=== Given information ===

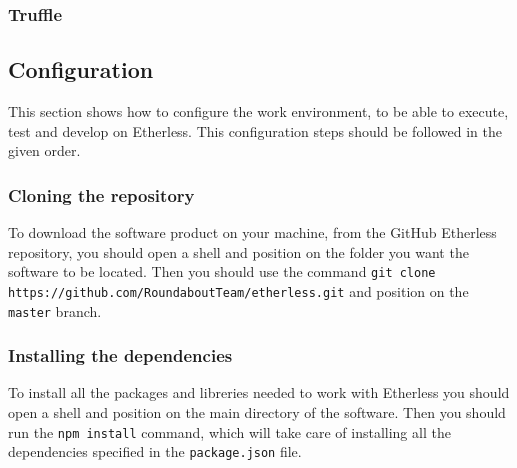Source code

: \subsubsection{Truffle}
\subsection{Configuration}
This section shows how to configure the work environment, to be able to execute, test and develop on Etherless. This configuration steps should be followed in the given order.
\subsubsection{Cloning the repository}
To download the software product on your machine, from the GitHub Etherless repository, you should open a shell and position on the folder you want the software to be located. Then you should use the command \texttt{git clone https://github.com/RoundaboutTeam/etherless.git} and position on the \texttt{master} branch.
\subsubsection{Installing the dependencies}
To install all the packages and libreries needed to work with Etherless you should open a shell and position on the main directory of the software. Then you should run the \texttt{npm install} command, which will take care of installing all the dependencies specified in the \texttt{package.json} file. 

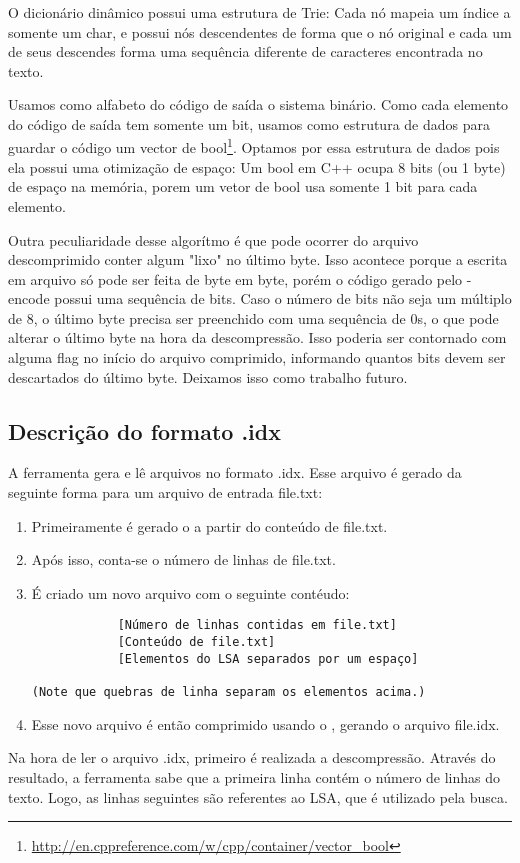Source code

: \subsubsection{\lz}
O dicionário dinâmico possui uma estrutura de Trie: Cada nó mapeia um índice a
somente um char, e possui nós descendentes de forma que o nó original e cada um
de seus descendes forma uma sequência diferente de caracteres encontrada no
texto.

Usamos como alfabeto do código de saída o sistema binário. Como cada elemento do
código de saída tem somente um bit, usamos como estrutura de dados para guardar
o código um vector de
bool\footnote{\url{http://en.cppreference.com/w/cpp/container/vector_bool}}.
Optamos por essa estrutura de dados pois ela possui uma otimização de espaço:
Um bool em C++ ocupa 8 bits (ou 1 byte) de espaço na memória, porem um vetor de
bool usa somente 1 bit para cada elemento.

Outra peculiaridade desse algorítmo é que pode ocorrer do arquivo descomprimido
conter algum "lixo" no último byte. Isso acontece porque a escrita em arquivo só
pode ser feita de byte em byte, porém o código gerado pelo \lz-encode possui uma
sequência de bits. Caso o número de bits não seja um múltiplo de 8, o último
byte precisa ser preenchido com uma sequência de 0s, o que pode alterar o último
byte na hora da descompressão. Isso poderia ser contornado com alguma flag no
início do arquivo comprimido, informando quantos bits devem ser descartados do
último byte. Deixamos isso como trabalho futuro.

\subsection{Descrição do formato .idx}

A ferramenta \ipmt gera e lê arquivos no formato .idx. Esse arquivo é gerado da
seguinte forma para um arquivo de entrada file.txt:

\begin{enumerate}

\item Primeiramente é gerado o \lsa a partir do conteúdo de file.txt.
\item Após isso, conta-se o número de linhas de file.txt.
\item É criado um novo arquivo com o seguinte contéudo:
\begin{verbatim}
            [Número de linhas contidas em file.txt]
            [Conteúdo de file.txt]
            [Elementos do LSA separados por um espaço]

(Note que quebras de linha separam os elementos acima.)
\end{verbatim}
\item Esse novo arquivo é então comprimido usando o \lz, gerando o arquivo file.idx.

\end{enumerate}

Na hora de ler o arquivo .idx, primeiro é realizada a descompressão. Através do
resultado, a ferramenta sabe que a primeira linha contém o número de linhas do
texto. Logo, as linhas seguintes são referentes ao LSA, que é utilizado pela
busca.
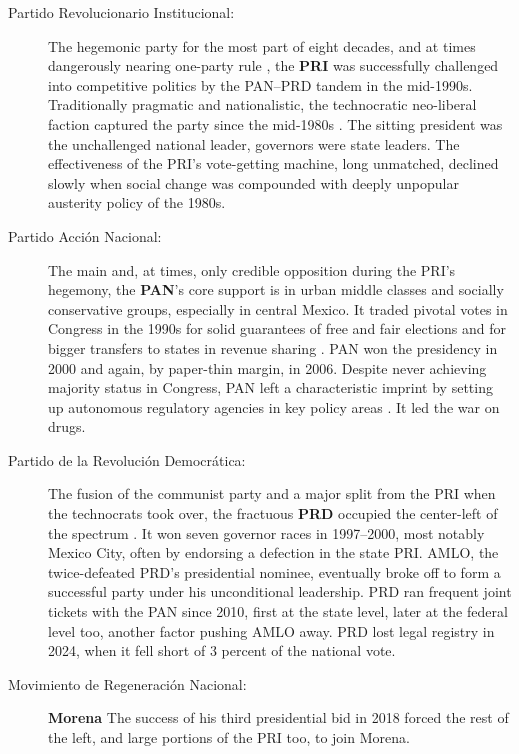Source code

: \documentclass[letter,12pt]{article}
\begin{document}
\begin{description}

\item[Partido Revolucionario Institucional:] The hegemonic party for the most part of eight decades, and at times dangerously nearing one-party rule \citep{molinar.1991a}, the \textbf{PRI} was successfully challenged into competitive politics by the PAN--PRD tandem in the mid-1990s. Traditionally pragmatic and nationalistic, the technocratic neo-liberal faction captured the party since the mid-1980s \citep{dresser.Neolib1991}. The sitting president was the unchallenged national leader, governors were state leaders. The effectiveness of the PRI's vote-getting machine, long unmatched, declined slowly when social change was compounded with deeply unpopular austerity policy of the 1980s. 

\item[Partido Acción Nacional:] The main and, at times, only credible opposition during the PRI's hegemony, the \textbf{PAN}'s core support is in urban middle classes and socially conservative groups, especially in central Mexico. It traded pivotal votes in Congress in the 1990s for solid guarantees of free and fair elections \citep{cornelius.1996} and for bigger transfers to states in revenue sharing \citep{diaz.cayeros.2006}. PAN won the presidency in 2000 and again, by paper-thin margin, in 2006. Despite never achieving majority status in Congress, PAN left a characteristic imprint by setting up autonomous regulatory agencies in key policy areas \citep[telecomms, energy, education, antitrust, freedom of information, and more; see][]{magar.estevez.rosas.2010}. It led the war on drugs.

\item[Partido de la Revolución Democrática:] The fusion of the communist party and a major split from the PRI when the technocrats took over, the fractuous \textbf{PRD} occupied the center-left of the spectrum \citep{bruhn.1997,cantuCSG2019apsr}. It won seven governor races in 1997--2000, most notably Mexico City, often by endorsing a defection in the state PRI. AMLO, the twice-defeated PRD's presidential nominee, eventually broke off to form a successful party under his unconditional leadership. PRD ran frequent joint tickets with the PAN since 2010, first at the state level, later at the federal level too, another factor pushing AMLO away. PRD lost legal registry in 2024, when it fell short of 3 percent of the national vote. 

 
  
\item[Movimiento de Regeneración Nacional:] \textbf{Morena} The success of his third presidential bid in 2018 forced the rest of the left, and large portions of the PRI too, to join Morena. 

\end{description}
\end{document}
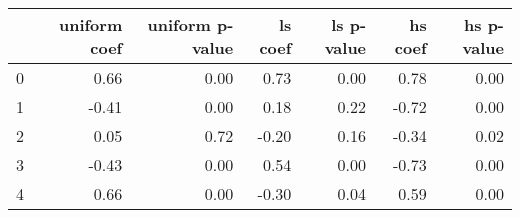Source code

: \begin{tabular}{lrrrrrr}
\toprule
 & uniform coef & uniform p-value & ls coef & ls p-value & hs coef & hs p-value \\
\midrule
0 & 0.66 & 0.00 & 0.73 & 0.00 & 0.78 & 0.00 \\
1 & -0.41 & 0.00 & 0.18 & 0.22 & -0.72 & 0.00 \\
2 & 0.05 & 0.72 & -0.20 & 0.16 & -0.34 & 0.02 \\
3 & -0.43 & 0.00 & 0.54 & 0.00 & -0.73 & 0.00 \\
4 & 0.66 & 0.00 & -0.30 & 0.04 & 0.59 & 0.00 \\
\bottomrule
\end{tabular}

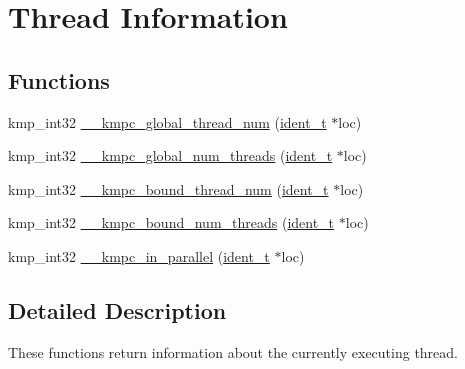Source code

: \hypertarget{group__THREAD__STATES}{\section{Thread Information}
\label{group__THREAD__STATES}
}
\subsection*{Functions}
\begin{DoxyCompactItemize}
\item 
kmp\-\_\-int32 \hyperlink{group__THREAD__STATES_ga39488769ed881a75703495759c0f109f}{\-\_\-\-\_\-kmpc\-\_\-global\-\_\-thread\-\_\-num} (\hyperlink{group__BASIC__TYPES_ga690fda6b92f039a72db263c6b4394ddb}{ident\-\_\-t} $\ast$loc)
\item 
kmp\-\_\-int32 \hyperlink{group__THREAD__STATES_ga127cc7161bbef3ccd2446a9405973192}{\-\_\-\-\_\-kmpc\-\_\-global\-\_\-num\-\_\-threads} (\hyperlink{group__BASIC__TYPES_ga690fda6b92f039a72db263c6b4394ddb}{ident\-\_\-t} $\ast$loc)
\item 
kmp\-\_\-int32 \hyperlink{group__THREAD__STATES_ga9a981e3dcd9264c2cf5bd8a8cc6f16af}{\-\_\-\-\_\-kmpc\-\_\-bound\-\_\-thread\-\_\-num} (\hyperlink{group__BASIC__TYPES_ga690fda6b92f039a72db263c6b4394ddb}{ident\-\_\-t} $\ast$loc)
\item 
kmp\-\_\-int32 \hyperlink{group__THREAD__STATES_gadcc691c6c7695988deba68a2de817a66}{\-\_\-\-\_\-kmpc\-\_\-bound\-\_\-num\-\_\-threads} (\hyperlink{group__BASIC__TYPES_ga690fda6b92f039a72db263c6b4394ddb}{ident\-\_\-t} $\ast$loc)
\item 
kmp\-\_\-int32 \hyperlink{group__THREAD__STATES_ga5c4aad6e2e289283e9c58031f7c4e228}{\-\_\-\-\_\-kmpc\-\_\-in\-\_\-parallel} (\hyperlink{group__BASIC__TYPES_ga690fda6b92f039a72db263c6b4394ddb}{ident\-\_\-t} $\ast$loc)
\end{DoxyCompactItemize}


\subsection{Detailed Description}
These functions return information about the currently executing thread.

===
=== Given information ===

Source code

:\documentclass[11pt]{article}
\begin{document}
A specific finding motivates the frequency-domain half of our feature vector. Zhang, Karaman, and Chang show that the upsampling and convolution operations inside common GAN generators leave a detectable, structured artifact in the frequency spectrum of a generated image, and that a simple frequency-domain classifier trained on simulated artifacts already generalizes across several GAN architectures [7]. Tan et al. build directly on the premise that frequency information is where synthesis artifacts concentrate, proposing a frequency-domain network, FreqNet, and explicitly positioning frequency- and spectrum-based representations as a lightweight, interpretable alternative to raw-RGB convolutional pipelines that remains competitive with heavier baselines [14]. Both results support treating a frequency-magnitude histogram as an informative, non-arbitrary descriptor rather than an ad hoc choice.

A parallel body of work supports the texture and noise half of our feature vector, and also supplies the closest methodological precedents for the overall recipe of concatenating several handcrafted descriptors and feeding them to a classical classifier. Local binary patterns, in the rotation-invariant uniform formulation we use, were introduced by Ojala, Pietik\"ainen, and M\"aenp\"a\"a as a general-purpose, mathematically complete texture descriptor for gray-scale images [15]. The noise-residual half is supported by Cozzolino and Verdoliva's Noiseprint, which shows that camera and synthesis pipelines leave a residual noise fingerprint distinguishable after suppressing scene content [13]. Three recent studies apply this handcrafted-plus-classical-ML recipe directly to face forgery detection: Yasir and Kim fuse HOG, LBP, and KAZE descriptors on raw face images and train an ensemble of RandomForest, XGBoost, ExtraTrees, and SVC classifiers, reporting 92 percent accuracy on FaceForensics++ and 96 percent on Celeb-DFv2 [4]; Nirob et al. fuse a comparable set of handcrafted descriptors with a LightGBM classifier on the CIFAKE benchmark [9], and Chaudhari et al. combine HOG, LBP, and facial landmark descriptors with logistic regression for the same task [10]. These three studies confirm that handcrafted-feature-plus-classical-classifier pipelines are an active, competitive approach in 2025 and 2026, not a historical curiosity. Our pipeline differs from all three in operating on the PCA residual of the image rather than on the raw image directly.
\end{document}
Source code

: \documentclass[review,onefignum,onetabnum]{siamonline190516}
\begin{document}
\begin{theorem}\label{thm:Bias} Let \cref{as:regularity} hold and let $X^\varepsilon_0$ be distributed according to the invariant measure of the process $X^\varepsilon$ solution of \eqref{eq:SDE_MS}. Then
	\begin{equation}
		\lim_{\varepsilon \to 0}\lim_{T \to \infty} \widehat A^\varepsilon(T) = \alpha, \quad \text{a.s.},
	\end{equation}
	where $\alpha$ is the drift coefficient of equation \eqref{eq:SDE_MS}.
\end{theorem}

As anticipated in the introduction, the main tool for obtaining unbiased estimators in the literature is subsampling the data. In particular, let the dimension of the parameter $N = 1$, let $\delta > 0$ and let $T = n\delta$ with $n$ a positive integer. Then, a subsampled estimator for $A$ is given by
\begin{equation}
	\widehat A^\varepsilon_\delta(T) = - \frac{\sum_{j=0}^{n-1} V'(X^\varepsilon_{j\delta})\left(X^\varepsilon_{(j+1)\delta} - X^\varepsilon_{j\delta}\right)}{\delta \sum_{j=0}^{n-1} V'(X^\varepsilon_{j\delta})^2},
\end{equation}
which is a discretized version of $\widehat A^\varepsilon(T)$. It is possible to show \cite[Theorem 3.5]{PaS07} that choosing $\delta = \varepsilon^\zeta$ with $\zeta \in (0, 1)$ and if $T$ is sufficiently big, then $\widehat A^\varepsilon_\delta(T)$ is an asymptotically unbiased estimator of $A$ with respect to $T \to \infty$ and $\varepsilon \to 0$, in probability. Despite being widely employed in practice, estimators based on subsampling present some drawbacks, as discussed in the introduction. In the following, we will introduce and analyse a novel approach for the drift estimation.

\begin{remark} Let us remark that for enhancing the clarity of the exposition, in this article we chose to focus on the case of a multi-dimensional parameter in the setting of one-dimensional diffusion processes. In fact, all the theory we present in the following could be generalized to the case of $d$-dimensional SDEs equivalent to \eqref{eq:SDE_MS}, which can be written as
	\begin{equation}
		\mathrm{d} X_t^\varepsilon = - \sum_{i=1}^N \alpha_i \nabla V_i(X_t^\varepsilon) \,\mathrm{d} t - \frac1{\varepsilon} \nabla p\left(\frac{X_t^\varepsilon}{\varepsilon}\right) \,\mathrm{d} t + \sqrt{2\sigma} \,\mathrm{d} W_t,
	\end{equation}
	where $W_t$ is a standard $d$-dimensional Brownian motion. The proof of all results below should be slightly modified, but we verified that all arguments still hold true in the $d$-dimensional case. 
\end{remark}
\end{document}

===
=== Given information ===

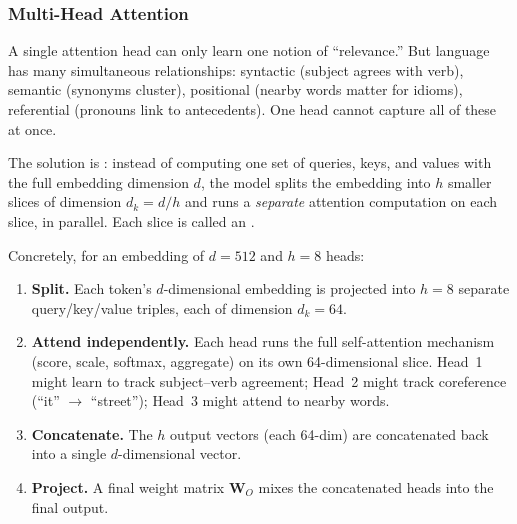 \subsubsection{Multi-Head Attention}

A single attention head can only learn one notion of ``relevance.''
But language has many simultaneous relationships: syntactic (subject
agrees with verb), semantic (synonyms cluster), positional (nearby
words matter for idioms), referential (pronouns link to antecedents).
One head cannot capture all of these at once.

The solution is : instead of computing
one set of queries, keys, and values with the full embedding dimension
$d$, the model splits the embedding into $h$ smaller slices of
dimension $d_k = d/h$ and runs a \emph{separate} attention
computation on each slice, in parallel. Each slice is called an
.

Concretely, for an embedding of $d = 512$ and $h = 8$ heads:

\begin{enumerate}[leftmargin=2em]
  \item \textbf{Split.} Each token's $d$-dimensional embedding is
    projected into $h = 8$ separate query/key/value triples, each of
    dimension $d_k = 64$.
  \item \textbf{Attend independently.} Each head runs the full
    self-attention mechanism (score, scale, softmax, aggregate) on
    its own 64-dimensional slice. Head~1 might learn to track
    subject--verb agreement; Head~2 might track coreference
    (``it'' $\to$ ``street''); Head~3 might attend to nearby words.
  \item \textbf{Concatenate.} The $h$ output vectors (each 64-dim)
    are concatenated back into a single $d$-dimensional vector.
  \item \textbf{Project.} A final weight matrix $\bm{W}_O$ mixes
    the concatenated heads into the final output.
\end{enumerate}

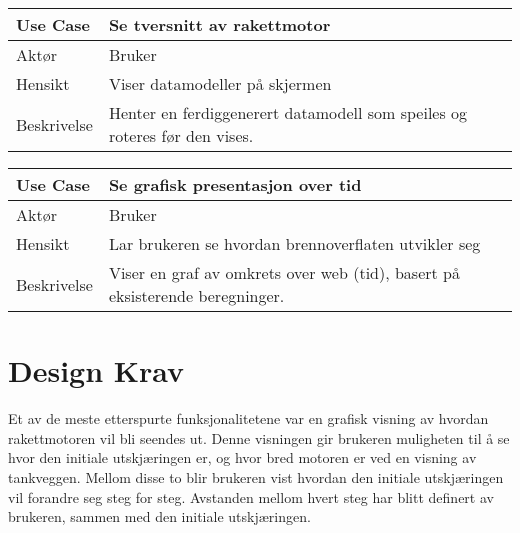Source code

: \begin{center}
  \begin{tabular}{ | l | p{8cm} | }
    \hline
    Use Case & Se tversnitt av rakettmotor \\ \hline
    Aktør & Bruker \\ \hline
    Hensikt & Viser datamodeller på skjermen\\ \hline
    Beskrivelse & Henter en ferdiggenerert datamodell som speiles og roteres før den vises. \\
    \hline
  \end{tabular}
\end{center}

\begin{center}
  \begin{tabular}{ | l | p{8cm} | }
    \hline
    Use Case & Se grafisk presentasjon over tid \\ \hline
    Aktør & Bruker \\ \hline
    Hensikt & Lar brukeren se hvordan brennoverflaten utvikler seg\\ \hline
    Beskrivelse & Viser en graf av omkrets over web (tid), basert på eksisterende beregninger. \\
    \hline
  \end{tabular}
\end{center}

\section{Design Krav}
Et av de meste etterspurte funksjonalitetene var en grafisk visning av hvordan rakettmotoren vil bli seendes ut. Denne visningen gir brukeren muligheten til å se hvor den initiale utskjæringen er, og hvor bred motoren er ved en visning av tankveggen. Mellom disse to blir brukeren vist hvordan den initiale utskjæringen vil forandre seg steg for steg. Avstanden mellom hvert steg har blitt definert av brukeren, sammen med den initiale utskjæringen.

===

Lines in the listing that include the word "open": how many are there? Give the number alone.

2